__Supplied records__
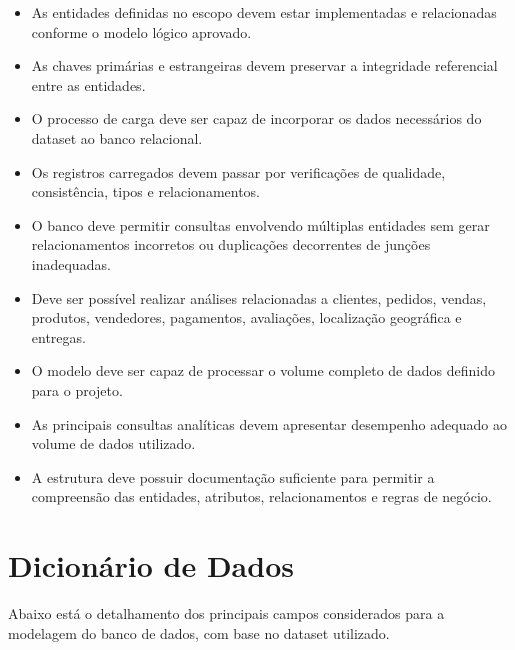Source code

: \documentclass[12pt,a4paper]{article}
\begin{document}
\begin{itemize}
    \item As entidades definidas no escopo devem estar implementadas e relacionadas conforme o modelo lógico aprovado.

    \item As chaves primárias e estrangeiras devem preservar a integridade referencial entre as entidades.

    \item O processo de carga deve ser capaz de incorporar os dados necessários do dataset ao banco relacional.

    \item Os registros carregados devem passar por verificações de qualidade, consistência, tipos e relacionamentos.

    \item O banco deve permitir consultas envolvendo múltiplas entidades sem gerar relacionamentos incorretos ou duplicações decorrentes de junções inadequadas.

    \item Deve ser possível realizar análises relacionadas a clientes, pedidos, vendas, produtos, vendedores, pagamentos, avaliações, localização geográfica e entregas.

    \item O modelo deve ser capaz de processar o volume completo de dados definido para o projeto.

    \item As principais consultas analíticas devem apresentar desempenho adequado ao volume de dados utilizado.

    \item A estrutura deve possuir documentação suficiente para permitir a compreensão das entidades, atributos, relacionamentos e regras de negócio.
\end{itemize}

\section{Dicionário de Dados}

Abaixo está o detalhamento dos principais campos considerados para a modelagem do banco de dados, com base no dataset utilizado.

\vspace{0.5cm}
\end{document}
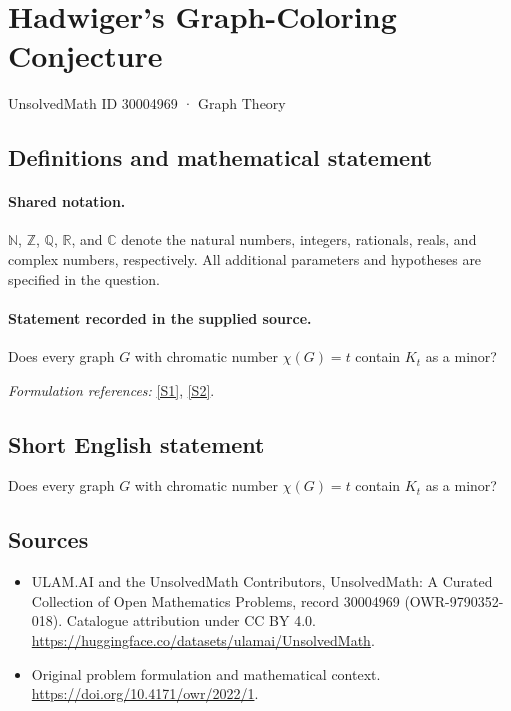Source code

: \documentclass[11pt]{article}
\newcommand{\sref}[2]{\hyperlink{source:#1:#2}{[S#2]}}
\begin{document}
\setcounter{section}{30004968}
\section{Hadwiger’s Graph-Coloring Conjecture}\label{30004969}
{\small UnsolvedMath ID 30004969 · Graph Theory}
\subsection{Definitions and mathematical statement}

\paragraph{Shared notation.}$\mathbb N$, $\mathbb Z$, $\mathbb Q$, $\mathbb R$, and $\mathbb C$ denote the natural numbers, integers, rationals, reals, and complex numbers, respectively. All additional parameters and hypotheses are specified in the question.


\paragraph{Statement recorded in the supplied source.}
Does every graph $G$ with chromatic number $\chi(G)=t$ contain $K_t$ as a minor?
\par\smallskip\textit{Formulation references:} \sref{30004969}{1}, \sref{30004969}{2}.
\subsection{Short English statement}
Does every graph $G$ with chromatic number $\chi(G)=t$ contain $K_t$ as a minor?
\subsection{Sources}
\begin{itemize}
\item[\hypertarget{source:30004969:1}{S1}] ULAM.AI and the UnsolvedMath Contributors, UnsolvedMath: A Curated Collection of Open Mathematics Problems, record 30004969 (OWR-9790352-018). Catalogue attribution under CC BY 4.0.
\url{https://huggingface.co/datasets/ulamai/UnsolvedMath}.
\item[\hypertarget{source:30004969:2}{S2}] Original problem formulation and mathematical context.
\url{https://doi.org/10.4171/owr/2022/1}.
\end{itemize}
\label{end:30004969}
\end{document}
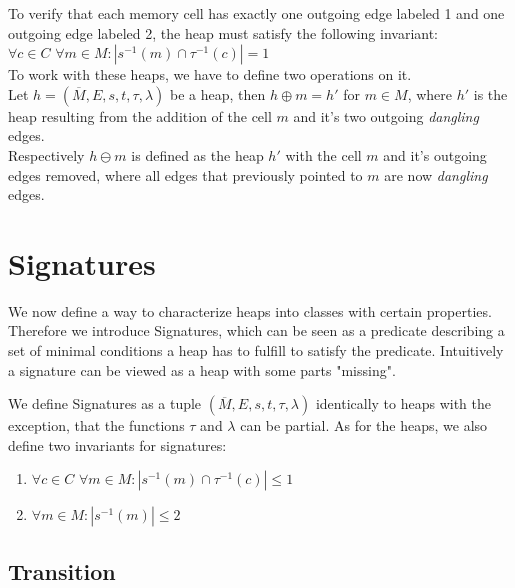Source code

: \noindent
To verify that each memory cell has exactly one outgoing edge labeled 1 and one outgoing edge labeled 2, the heap must satisfy
the following invariant:\\

$\forall c \in C$ $\forall m \in M : |s^{-1}(m) \cap \tau^{-1}(c)| = 1$ \\

\noindent
To work with these heaps, we have to define two operations on it. \\
Let $h = (\overline{M}, E, s, t, \tau, \lambda)$ be a heap, 
then $h \oplus m = h'$ for $m \in M$, where $h'$ is the heap resulting from the addition of the cell $m$ and it's two
outgoing \textit{dangling} edges.\\
Respectively $h \ominus m$ is defined as the heap $h'$ with the cell $m$ and it's outgoing edges removed, where
all edges that previously pointed to $m$ are now \textit{dangling} edges.

\newpage
\section{Signatures}

We now define a way to characterize heaps into classes with certain properties.
Therefore we introduce Signatures, which can be seen as a predicate describing a set of minimal
conditions a heap has to fulfill to satisfy the predicate. 
Intuitively a signature can be viewed as a heap with some parts "missing". 

\noindent
We define Signatures as a tuple $(\overline{M}, E, s, t, \tau, \lambda)$ identically to heaps with the exception,
that the functions $\tau$ and $\lambda$ can be partial. As for the heaps, we also define two invariants for
signatures:

\begin{enumerate}

	\item $\forall c \in C$ $\forall m \in M : |s^{-1}(m) \cap \tau^{-1}(c)| \le 1$
	\item $\forall m \in M : |s^{-1}(m)| \le 2$

\end{enumerate}

\subsection{Transition}

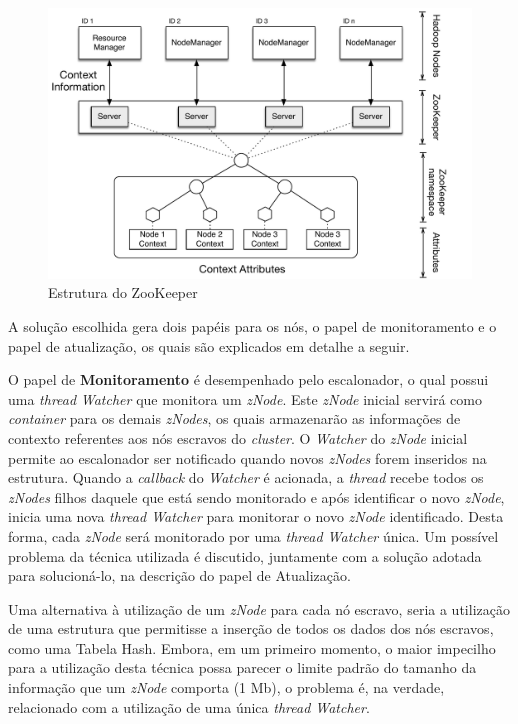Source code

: \begin{figure}[!hbtn]
   \centering
   \includegraphics[width=15cm]{figuras/Zookeeper.pdf}
   \caption{Estrutura do ZooKeeper}
   \label{fig:zk}
\end{figure}

A solução escolhida gera dois papéis para os nós, o papel de monitoramento e o papel de atualização, os quais são explicados em detalhe a seguir.

O papel de \textbf{Monitoramento} é desempenhado pelo escalonador, o qual possui uma \textit{thread} \textit{Watcher} que monitora um \textit{zNode}. Este \textit{zNode} inicial servirá como \textit{container} para os demais \textit{zNodes}, os quais armazenarão as informações de contexto referentes aos nós escravos do \textit{cluster}. O \textit{Watcher} do \textit{zNode} inicial permite ao escalonador ser notificado quando novos \textit{zNodes} forem inseridos na estrutura. Quando a \textit{callback} do \textit{Watcher} é acionada, a \textit{thread} recebe todos os \textit{zNodes} filhos daquele que está sendo monitorado e após identificar o novo \textit{zNode}, inicia uma nova \textit{thread Watcher} para monitorar o novo \textit{zNode} identificado. Desta forma, cada \textit{zNode} será monitorado por uma \textit{thread Watcher} única. Um possível problema da técnica utilizada é discutido, juntamente com a solução adotada para solucioná-lo, na descrição do papel de Atualização.

Uma alternativa à utilização de um \textit{zNode} para cada nó escravo, seria a utilização de uma estrutura que permitisse a inserção de todos os dados dos nós escravos, como uma Tabela Hash. Embora, em um primeiro momento, o maior impecilho para a utilização desta técnica possa parecer o limite padrão do tamanho da informação que um \textit{zNode} comporta (1 Mb), o problema é, na verdade, relacionado com a utilização de uma única \textit{thread Watcher}.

__Work item__
The expected output is each line of the records above that includes the word "sref".

__Reply to the task__
\newcommand{\sref}[2]{\hyperlink{source:#1:#2}{[S#2]}}
\par\smallskip\textit{Formulation references:} \sref{30004969}{1}, \sref{30004969}{2}.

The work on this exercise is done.